Mekke’ye Vali ve Muallim Tayin Edilmesi


Rasûlullâh -sallâllâhu aleyhi ve sellem- Huneynʼden sonra umre için geldiği Mekkeʼden ayrılmadan önce, şehri idâre etmek ve müslümanların hac işlerini düzenlemek üzere, Attâb bin Esîdʼi vâli tâyin etti.

Daha önce Huneyn Savaşıʼna çıkarken de onu Mekkeʼde vâli olarak vazifelendirmişti. (İbn-i Hişâm, IV, 69, 148) Attâb -radıyallâhu anh-, o esnâda henüz yirmi yaşlarındaydı. Hâlbuki orada yaşlı ve fazîlet sahibi insanlar vardı. Bu hâdiseden anlaşıldığına göre, mevki ve makam; liyâkat ve kâbiliyet sahibi, yani sâlih, bilgili, faziletli, verâ ve takvâ ehli kimselere verilmelidir.

Aynı şekilde, İslâmʼın nesilden nesile nakledilerek bir hidâyet şerâresi hâlinde günümüze kadar gelmesinde en büyük vazifeyi îfâ eden sahâbîlerin de ekseriyetle, Attâb bin Esîd gibi fazîlet sahibi gençler olduğu görülmektedir.
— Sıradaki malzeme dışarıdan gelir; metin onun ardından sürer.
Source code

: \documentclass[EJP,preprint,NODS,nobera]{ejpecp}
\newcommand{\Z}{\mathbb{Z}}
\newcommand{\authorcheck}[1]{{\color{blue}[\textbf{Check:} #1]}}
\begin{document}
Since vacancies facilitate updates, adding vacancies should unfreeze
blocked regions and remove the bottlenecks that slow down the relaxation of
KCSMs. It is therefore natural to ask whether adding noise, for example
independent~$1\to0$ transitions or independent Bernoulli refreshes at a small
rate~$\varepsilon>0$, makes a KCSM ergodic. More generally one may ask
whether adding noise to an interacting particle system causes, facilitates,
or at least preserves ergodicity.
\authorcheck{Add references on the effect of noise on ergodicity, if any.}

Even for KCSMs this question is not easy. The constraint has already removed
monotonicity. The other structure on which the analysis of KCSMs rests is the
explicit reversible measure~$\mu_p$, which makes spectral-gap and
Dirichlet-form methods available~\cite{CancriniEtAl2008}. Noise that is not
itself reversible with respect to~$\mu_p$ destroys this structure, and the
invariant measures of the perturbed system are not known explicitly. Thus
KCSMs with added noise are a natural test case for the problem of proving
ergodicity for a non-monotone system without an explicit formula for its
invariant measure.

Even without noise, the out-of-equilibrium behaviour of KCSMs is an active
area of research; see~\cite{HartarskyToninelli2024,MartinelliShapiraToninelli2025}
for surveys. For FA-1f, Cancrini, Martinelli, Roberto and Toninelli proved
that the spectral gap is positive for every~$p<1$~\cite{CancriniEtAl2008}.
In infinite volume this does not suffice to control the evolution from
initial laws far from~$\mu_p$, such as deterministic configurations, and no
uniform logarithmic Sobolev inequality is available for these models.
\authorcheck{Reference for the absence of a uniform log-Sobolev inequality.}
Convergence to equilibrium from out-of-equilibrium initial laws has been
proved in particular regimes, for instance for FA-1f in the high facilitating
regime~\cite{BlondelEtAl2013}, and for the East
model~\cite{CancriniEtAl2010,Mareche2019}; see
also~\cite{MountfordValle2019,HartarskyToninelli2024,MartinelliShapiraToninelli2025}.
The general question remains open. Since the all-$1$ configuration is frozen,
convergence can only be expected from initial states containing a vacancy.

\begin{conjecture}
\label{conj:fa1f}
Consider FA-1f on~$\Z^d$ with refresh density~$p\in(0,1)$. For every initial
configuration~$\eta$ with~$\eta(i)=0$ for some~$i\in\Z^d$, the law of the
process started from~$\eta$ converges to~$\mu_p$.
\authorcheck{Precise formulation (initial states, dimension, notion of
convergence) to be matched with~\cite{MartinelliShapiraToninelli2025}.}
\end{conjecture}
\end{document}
Meselâ, en çok hadîs rivâyet eden sahâbîlerden Abdullah bin Ömer ve İbn-i Abbâs, Efendimiz -sallâllâhu aleyhi ve sellem- vefât ettiğinde on üç yaşlarında, Hazret-i Enes ve husûsiyle kadınların İslâmʼı öğrenmesinde çok mühim bir vazife üstlenen Hazret-i Âişe on sekiz yaşlarında idiler. Aynı şekilde Akabe Beyʼatleriʼne katılan sahâbîlerin ekseriyetini gençler teşkil ediyordu. Yine İslâmʼı tebliğ uğruna Biʼr-i Maûneʼde şehîd edilen Kurʼân muallimlerinin çoğu da gençti. Bu durum, İslâmʼın geleceğinde mühim hizmetler üstlenecek gençlere ehemmiyet vermek ve onların eğitimleri üzerinde hassâsiyetle durmak îcâb ettiğine delâlet eden mühim bir vesîka hükmündedir.

***

Rasûlullâh -sallâllâhu aleyhi ve sellem- yeni müslüman olan kimselerin vakit geçirmeden Kur’ân’ı ve sünnetleri öğrenmelerini isterdi. Bu sebeple de yanına gelen kimseleri birkaç günlüğüne de olsa ashâbının yanında âdeta yoğunlaştırılmış bir kamp eğitimine alırdı. Sabah olup da yanına geldiklerinde öğrendiklerini kontrol eder, şâyet yeterli görmezse onları başka sahâbîlerine göndererek İslâm’ı iyice öğrenmelerini isterdi.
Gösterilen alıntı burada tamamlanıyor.